→ **Task description**: The answer is all of the entries below, repeated exactly and free of pictures.

→ **Document images with source code**:
======
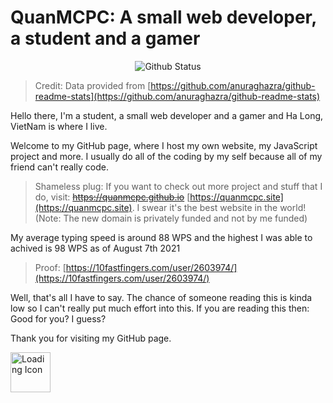 # QuanMCPC: A small web developer, a student and a gamer

<center>
    <img align="center" src="https://github-readme-stats.vercel.app/api?username=QuanMCPC&theme=dark&show_icons=true&icon_color=ff0000" alt="Github Status" />
    <!-- <img align="center" src="https://github-readme-stats.vercel.app/api/top-langs/?username=QuanMCPC&theme=dark&langs_count=10&layout=compact" alt="Most Used Languages" /> -->
</center>

> Credit: Data provided from [https://github.com/anuraghazra/github-readme-stats](https://github.com/anuraghazra/github-readme-stats)

Hello there, I'm a student, a small web developer and a gamer and Ha Long, VietNam is where I live.

Welcome to my GitHub page, where I host my own website, my JavaScript project and more. I usually do all of the coding by my self because all of my friend can't really code.

> Shameless plug: If you want to check out more project and stuff that I do, visit: ~~https://quanmcpc.github.io~~ [https://quanmcpc.site](https://quanmcpc.site). I swear it's the best website in the world! (Note: The new domain is privately funded and not by me funded)

My average typing speed is around 88 WPS and the highest I was able to achived is 98 WPS as of August 7th 2021

> Proof: [https://10fastfingers.com/user/2603974/](https://10fastfingers.com/user/2603974/)

Well, that's all I have to say. The chance of someone reading this is kinda low so I can't really put much effort into this. If you are reading this then: Good for you? I guess?

Thank you for visiting my GitHub page.

<!-- ![Loading Icon](https://quanmcpc.site/website/image/logo/loading.gif) -->

<img alt="Loading Icon" src="https://quanmcpc.site/website/image/logo/loading.gif" width="64" height="64"/>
======
→ **Finished exercise**:
 # QuanMCPC: A small web developer, a student and a gamer

<center>
    <img align="center" src="https://github-readme-stats.vercel.app/api?username=QuanMCPC&theme=dark&show_icons=true&icon_color=ff0000" alt="Github Status" />
    <!-- <img align="center" src="https://github-readme-stats.vercel.app/api/top-langs/?username=QuanMCPC&theme=dark&langs_count=10&layout=compact" alt="Most Used Languages" /> -->
</center>

> Credit: Data provided from [https://github.com/anuraghazra/github-readme-stats](https://github.com/anuraghazra/github-readme-stats)

Hello there, I'm a student, a small web developer and a gamer and Ha Long, VietNam is where I live.

Welcome to my GitHub page, where I host my own website, my JavaScript project and more. I usually do all of the coding by my self because all of my friend can't really code.

> Shameless plug: If you want to check out more project and stuff that I do, visit: ~~https://quanmcpc.github.io~~ [https://quanmcpc.site](https://quanmcpc.site). I swear it's the best website in the world! (Note: The new domain is privately funded and not by me funded)

My average typing speed is around 88 WPS and the highest I was able to achived is 98 WPS as of August 7th 2021

> Proof: [https://10fastfingers.com/user/2603974/](https://10fastfingers.com/user/2603974/)

Well, that's all I have to say. The chance of someone reading this is kinda low so I can't really put much effort into this. If you are reading this then: Good for you? I guess?

Thank you for visiting my GitHub page.

<!-- ![Loading Icon](https://quanmcpc.site/website/image/logo/loading.gif) -->

<img alt="Loading Icon" src="https://quanmcpc.site/website/image/logo/loading.gif" width="64" height="64"/>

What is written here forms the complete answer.